- [Task details] From the records below, extract only the lines running from the line with "## 📋 **COMPLETION CHECKLIST**" to the line with "- [x] **All engines", both lines included, reproducing them exactly.

Top of Records shown

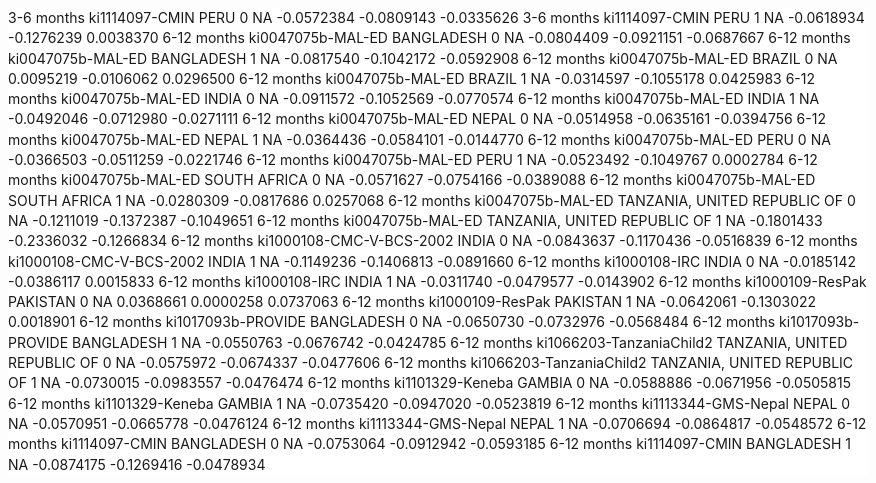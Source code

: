3-6 months     ki1114097-CMIN             PERU                           0                    NA                -0.0572384   -0.0809143   -0.0335626
3-6 months     ki1114097-CMIN             PERU                           1                    NA                -0.0618934   -0.1276239    0.0038370
6-12 months    ki0047075b-MAL-ED          BANGLADESH                     0                    NA                -0.0804409   -0.0921151   -0.0687667
6-12 months    ki0047075b-MAL-ED          BANGLADESH                     1                    NA                -0.0817540   -0.1042172   -0.0592908
6-12 months    ki0047075b-MAL-ED          BRAZIL                         0                    NA                 0.0095219   -0.0106062    0.0296500
6-12 months    ki0047075b-MAL-ED          BRAZIL                         1                    NA                -0.0314597   -0.1055178    0.0425983
6-12 months    ki0047075b-MAL-ED          INDIA                          0                    NA                -0.0911572   -0.1052569   -0.0770574
6-12 months    ki0047075b-MAL-ED          INDIA                          1                    NA                -0.0492046   -0.0712980   -0.0271111
6-12 months    ki0047075b-MAL-ED          NEPAL                          0                    NA                -0.0514958   -0.0635161   -0.0394756
6-12 months    ki0047075b-MAL-ED          NEPAL                          1                    NA                -0.0364436   -0.0584101   -0.0144770
6-12 months    ki0047075b-MAL-ED          PERU                           0                    NA                -0.0366503   -0.0511259   -0.0221746
6-12 months    ki0047075b-MAL-ED          PERU                           1                    NA                -0.0523492   -0.1049767    0.0002784
6-12 months    ki0047075b-MAL-ED          SOUTH AFRICA                   0                    NA                -0.0571627   -0.0754166   -0.0389088
6-12 months    ki0047075b-MAL-ED          SOUTH AFRICA                   1                    NA                -0.0280309   -0.0817686    0.0257068
6-12 months    ki0047075b-MAL-ED          TANZANIA, UNITED REPUBLIC OF   0                    NA                -0.1211019   -0.1372387   -0.1049651
6-12 months    ki0047075b-MAL-ED          TANZANIA, UNITED REPUBLIC OF   1                    NA                -0.1801433   -0.2336032   -0.1266834
6-12 months    ki1000108-CMC-V-BCS-2002   INDIA                          0                    NA                -0.0843637   -0.1170436   -0.0516839
6-12 months    ki1000108-CMC-V-BCS-2002   INDIA                          1                    NA                -0.1149236   -0.1406813   -0.0891660
6-12 months    ki1000108-IRC              INDIA                          0                    NA                -0.0185142   -0.0386117    0.0015833
6-12 months    ki1000108-IRC              INDIA                          1                    NA                -0.0311740   -0.0479577   -0.0143902
6-12 months    ki1000109-ResPak           PAKISTAN                       0                    NA                 0.0368661    0.0000258    0.0737063
6-12 months    ki1000109-ResPak           PAKISTAN                       1                    NA                -0.0642061   -0.1303022    0.0018901
6-12 months    ki1017093b-PROVIDE         BANGLADESH                     0                    NA                -0.0650730   -0.0732976   -0.0568484
6-12 months    ki1017093b-PROVIDE         BANGLADESH                     1                    NA                -0.0550763   -0.0676742   -0.0424785
6-12 months    ki1066203-TanzaniaChild2   TANZANIA, UNITED REPUBLIC OF   0                    NA                -0.0575972   -0.0674337   -0.0477606
6-12 months    ki1066203-TanzaniaChild2   TANZANIA, UNITED REPUBLIC OF   1                    NA                -0.0730015   -0.0983557   -0.0476474
6-12 months    ki1101329-Keneba           GAMBIA                         0                    NA                -0.0588886   -0.0671956   -0.0505815
6-12 months    ki1101329-Keneba           GAMBIA                         1                    NA                -0.0735420   -0.0947020   -0.0523819
6-12 months    ki1113344-GMS-Nepal        NEPAL                          0                    NA                -0.0570951   -0.0665778   -0.0476124
6-12 months    ki1113344-GMS-Nepal        NEPAL                          1                    NA                -0.0706694   -0.0864817   -0.0548572
6-12 months    ki1114097-CMIN             BANGLADESH                     0                    NA                -0.0753064   -0.0912942   -0.0593185
6-12 months    ki1114097-CMIN             BANGLADESH                     1                    NA                -0.0874175   -0.1269416   -0.0478934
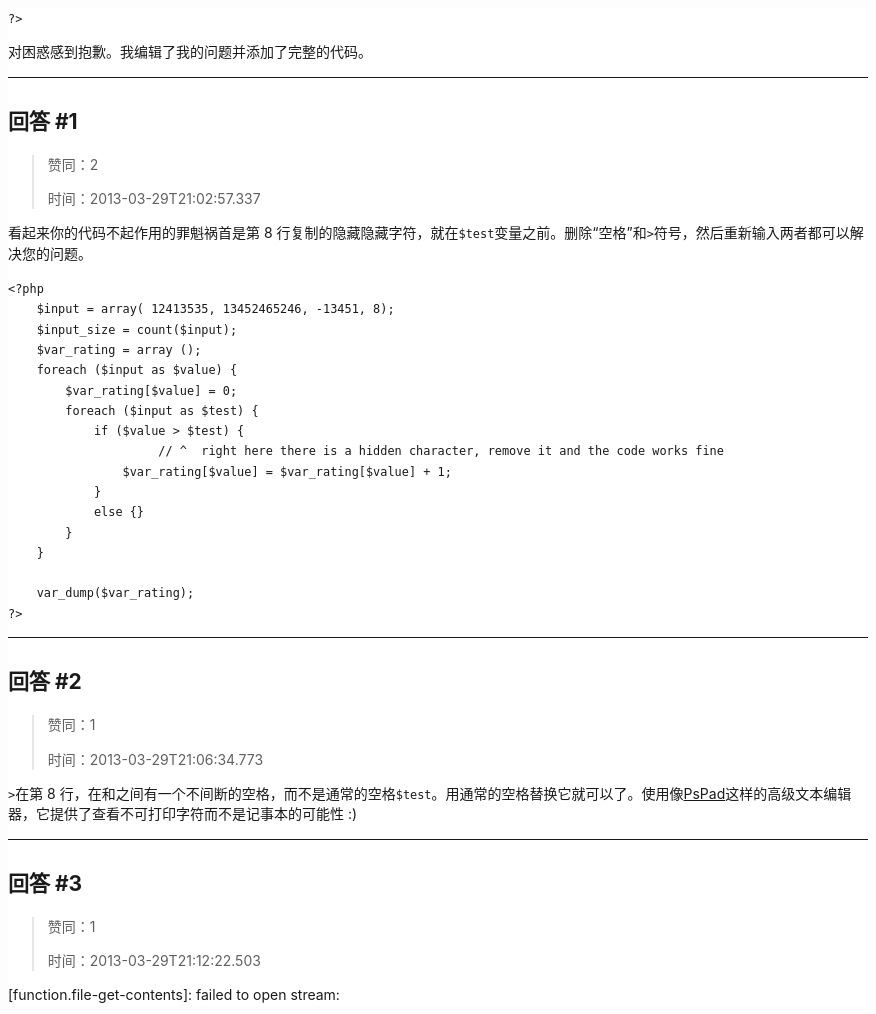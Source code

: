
 ```
?> 
```

对困惑感到抱歉。我编辑了我的问题并添加了完整的代码。

* * *

## 回答 #1

> 赞同：2
> 
> 时间：2013-03-29T21:02:57.337

看起来你的代码不起作用的罪魁祸首是第 8 行复制的隐藏隐藏字符，就在`$test`变量之前。删除“空格”和`>`符号，然后重新输入两者都可以解决您的问题。

```
<?php
    $input = array( 12413535, 13452465246, -13451, 8);
    $input_size = count($input);
    $var_rating = array ();
    foreach ($input as $value) {
        $var_rating[$value] = 0;
        foreach ($input as $test) {
            if ($value > $test) {
                     // ^  right here there is a hidden character, remove it and the code works fine
                $var_rating[$value] = $var_rating[$value] + 1;
            }
            else {}
        }
    }

    var_dump($var_rating);
?> 
```

* * *

## 回答 #2

> 赞同：1
> 
> 时间：2013-03-29T21:06:34.773

`>`在第 8 行，在和之间有一个不间断的空格，而不是通常的空格`$test`。用通常的空格替换它就可以了。使用像[PsPad](http://pspad.com)这样的高级文本编辑器，它提供了查看不可打印字符而不是记事本的可能性 :)

* * *

## 回答 #3

> 赞同：1
> 
> 时间：2013-03-29T21:12:22.503


 [function.file-get-contents]: failed to open stream: 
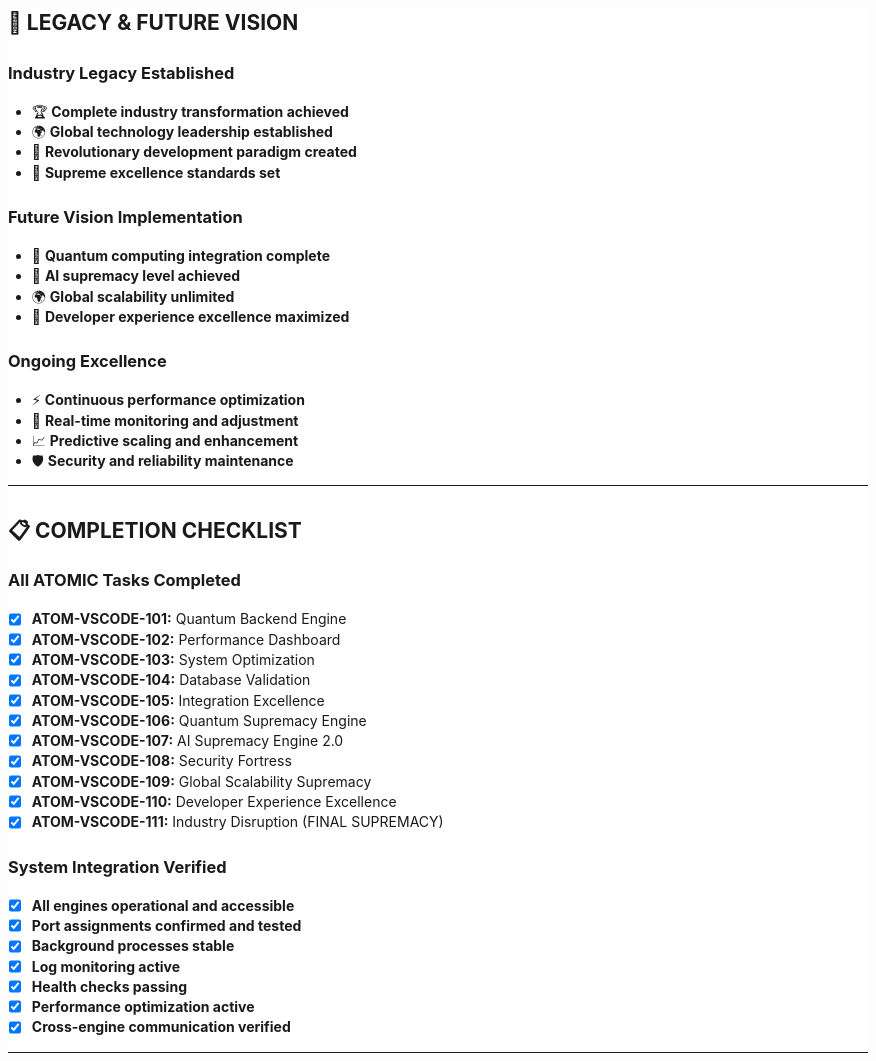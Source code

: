 
## 🌟 **LEGACY & FUTURE VISION**

### **Industry Legacy Established**
- 🏆 **Complete industry transformation achieved**
- 🌍 **Global technology leadership established**
- 🚀 **Revolutionary development paradigm created**
- 💎 **Supreme excellence standards set**

### **Future Vision Implementation**
- 🔮 **Quantum computing integration complete**
- 🤖 **AI supremacy level achieved**
- 🌍 **Global scalability unlimited**
- 🌟 **Developer experience excellence maximized**

### **Ongoing Excellence**
- ⚡ **Continuous performance optimization**
- 🔄 **Real-time monitoring and adjustment**
- 📈 **Predictive scaling and enhancement**
- 🛡️ **Security and reliability maintenance**

---

## 📋 **COMPLETION CHECKLIST**

### **All ATOMIC Tasks Completed**
- [x] **ATOM-VSCODE-101:** Quantum Backend Engine
- [x] **ATOM-VSCODE-102:** Performance Dashboard
- [x] **ATOM-VSCODE-103:** System Optimization
- [x] **ATOM-VSCODE-104:** Database Validation
- [x] **ATOM-VSCODE-105:** Integration Excellence
- [x] **ATOM-VSCODE-106:** Quantum Supremacy Engine
- [x] **ATOM-VSCODE-107:** AI Supremacy Engine 2.0
- [x] **ATOM-VSCODE-108:** Security Fortress
- [x] **ATOM-VSCODE-109:** Global Scalability Supremacy
- [x] **ATOM-VSCODE-110:** Developer Experience Excellence
- [x] **ATOM-VSCODE-111:** Industry Disruption (FINAL SUPREMACY)

### **System Integration Verified**
- [x] **All engines operational and accessible**
- [x] **Port assignments confirmed and tested**
- [x] **Background processes stable**
- [x] **Log monitoring active**
- [x] **Health checks passing**
- [x] **Performance optimization active**
- [x] **Cross-engine communication verified**

---
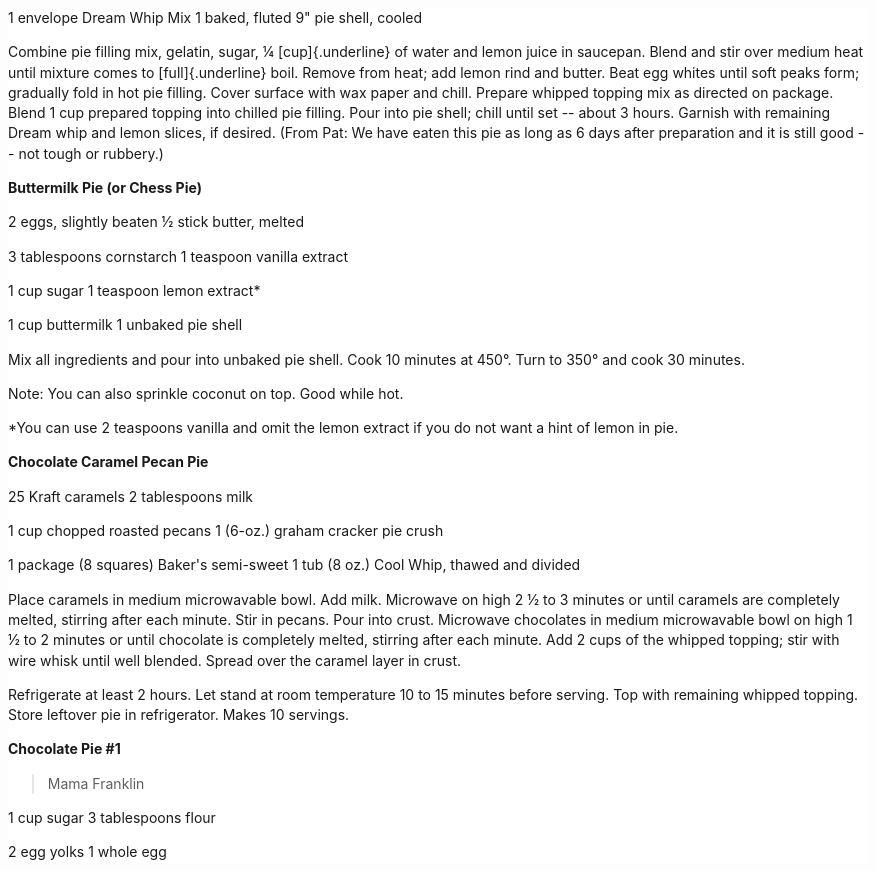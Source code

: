 1 envelope Dream Whip Mix 1 baked, fluted 9" pie shell, cooled

Combine pie filling mix, gelatin, sugar, ¼ [cup]{.underline} of water
and lemon juice in saucepan. Blend and stir over medium heat until
mixture comes to [full]{.underline} boil. Remove from heat; add lemon
rind and butter. Beat egg whites until soft peaks form; gradually fold
in hot pie filling. Cover surface with wax paper and chill. Prepare
whipped topping mix as directed on package. Blend 1 cup prepared topping
into chilled pie filling. Pour into pie shell; chill until set -- about
3 hours. Garnish with remaining Dream whip and lemon slices, if desired.
(From Pat: We have eaten this pie as long as 6 days after preparation
and it is still good -- not tough or rubbery.)

**Buttermilk Pie (or Chess Pie)**

2 eggs, slightly beaten ½ stick butter, melted

3 tablespoons cornstarch 1 teaspoon vanilla extract

1 cup sugar 1 teaspoon lemon extract\*

1 cup buttermilk 1 unbaked pie shell

Mix all ingredients and pour into unbaked pie shell. Cook 10 minutes at
450°. Turn to 350° and cook 30 minutes.

Note: You can also sprinkle coconut on top. Good while hot.

\*You can use 2 teaspoons vanilla and omit the lemon extract if you do
not want a hint of lemon in pie.

**Chocolate Caramel Pecan Pie**

25 Kraft caramels 2 tablespoons milk

1 cup chopped roasted pecans 1 (6-oz.) graham cracker pie crush

1 package (8 squares) Baker's semi-sweet 1 tub (8 oz.) Cool Whip, thawed
and divided

Place caramels in medium microwavable bowl. Add milk. Microwave on high
2 ½ to 3 minutes or until caramels are completely melted, stirring after
each minute. Stir in pecans. Pour into crust. Microwave chocolates in
medium microwavable bowl on high 1 ½ to 2 minutes or until chocolate is
completely melted, stirring after each minute. Add 2 cups of the whipped
topping; stir with wire whisk until well blended. Spread over the
caramel layer in crust.

Refrigerate at least 2 hours. Let stand at room temperature 10 to 15
minutes before serving. Top with remaining whipped topping. Store
leftover pie in refrigerator. Makes 10 servings.

**Chocolate Pie #1**

> Mama Franklin

1 cup sugar 3 tablespoons flour

2 egg yolks 1 whole egg
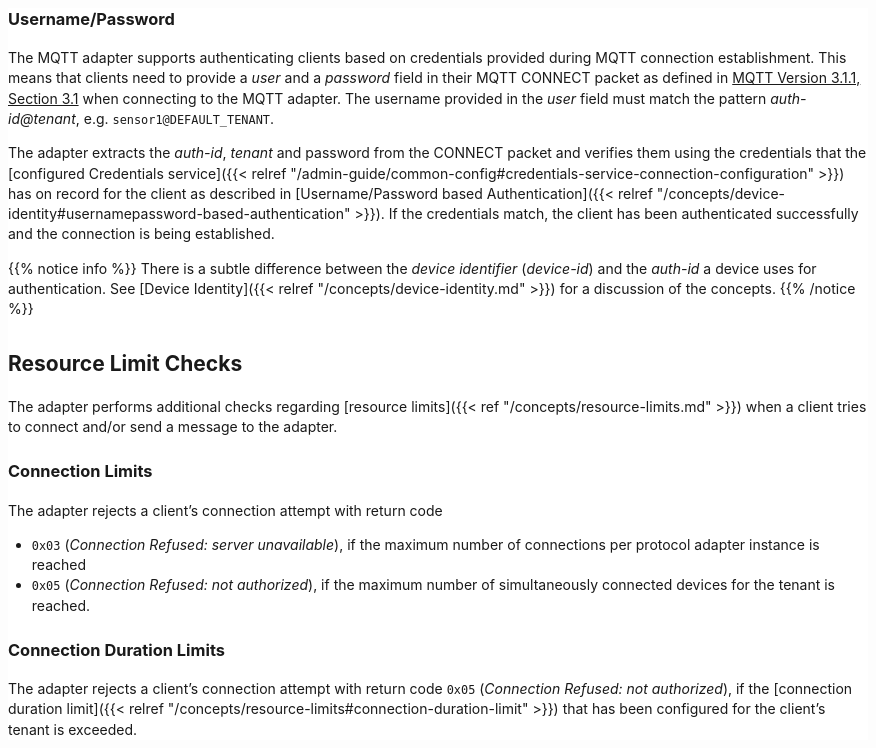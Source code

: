 ### Username/Password

The MQTT adapter supports authenticating clients based on credentials provided during MQTT connection establishment.
This means that clients need to provide a *user* and a *password* field in their MQTT CONNECT packet as defined in
[MQTT Version 3.1.1, Section 3.1](http://docs.oasis-open.org/mqtt/mqtt/v3.1.1/os/mqtt-v3.1.1-os.html#_Toc398718028)
when connecting to the MQTT adapter. The username provided in the *user* field must match the pattern
*auth-id@tenant*, e.g. `sensor1@DEFAULT_TENANT`.

The adapter extracts the *auth-id*, *tenant* and password from the CONNECT packet and verifies them using the
credentials that the
[configured Credentials service]({{< relref "/admin-guide/common-config#credentials-service-connection-configuration" >}})
has on record for the client as described in
[Username/Password based Authentication]({{< relref "/concepts/device-identity#usernamepassword-based-authentication" >}}).
If the credentials match, the client has been authenticated successfully and the connection is being established.

{{% notice info %}}
There is a subtle difference between the *device identifier* (*device-id*) and the *auth-id* a device uses
for authentication. See [Device Identity]({{< relref "/concepts/device-identity.md" >}}) for a discussion of the
concepts.
{{% /notice %}}

## Resource Limit Checks

The adapter performs additional checks regarding [resource limits]({{< ref "/concepts/resource-limits.md" >}}) when
a client tries to connect and/or send a message to the adapter.

### Connection Limits

The adapter rejects a client’s connection attempt with return code

* `0x03` (*Connection Refused: server unavailable*), if the maximum number of connections per protocol adapter instance
  is reached
* `0x05` (*Connection Refused: not authorized*), if the maximum number of simultaneously connected devices for the
  tenant is reached.

### Connection Duration Limits

The adapter rejects a client’s connection attempt with return code `0x05` (*Connection Refused: not authorized*), if the
[connection duration limit]({{< relref "/concepts/resource-limits#connection-duration-limit" >}}) that has been
configured for the client’s tenant is exceeded.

Bottom of Records shown

- [Written reply]
## 📋 **COMPLETION CHECKLIST**

### **All ATOMIC Tasks Completed**
- [x] **ATOM-VSCODE-101:** Quantum Backend Engine
- [x] **ATOM-VSCODE-102:** Performance Dashboard
- [x] **ATOM-VSCODE-103:** System Optimization
- [x] **ATOM-VSCODE-104:** Database Validation
- [x] **ATOM-VSCODE-105:** Integration Excellence
- [x] **ATOM-VSCODE-106:** Quantum Supremacy Engine
- [x] **ATOM-VSCODE-107:** AI Supremacy Engine 2.0
- [x] **ATOM-VSCODE-108:** Security Fortress
- [x] **ATOM-VSCODE-109:** Global Scalability Supremacy
- [x] **ATOM-VSCODE-110:** Developer Experience Excellence
- [x] **ATOM-VSCODE-111:** Industry Disruption (FINAL SUPREMACY)

### **System Integration Verified**
- [x] **All engines operational and accessible**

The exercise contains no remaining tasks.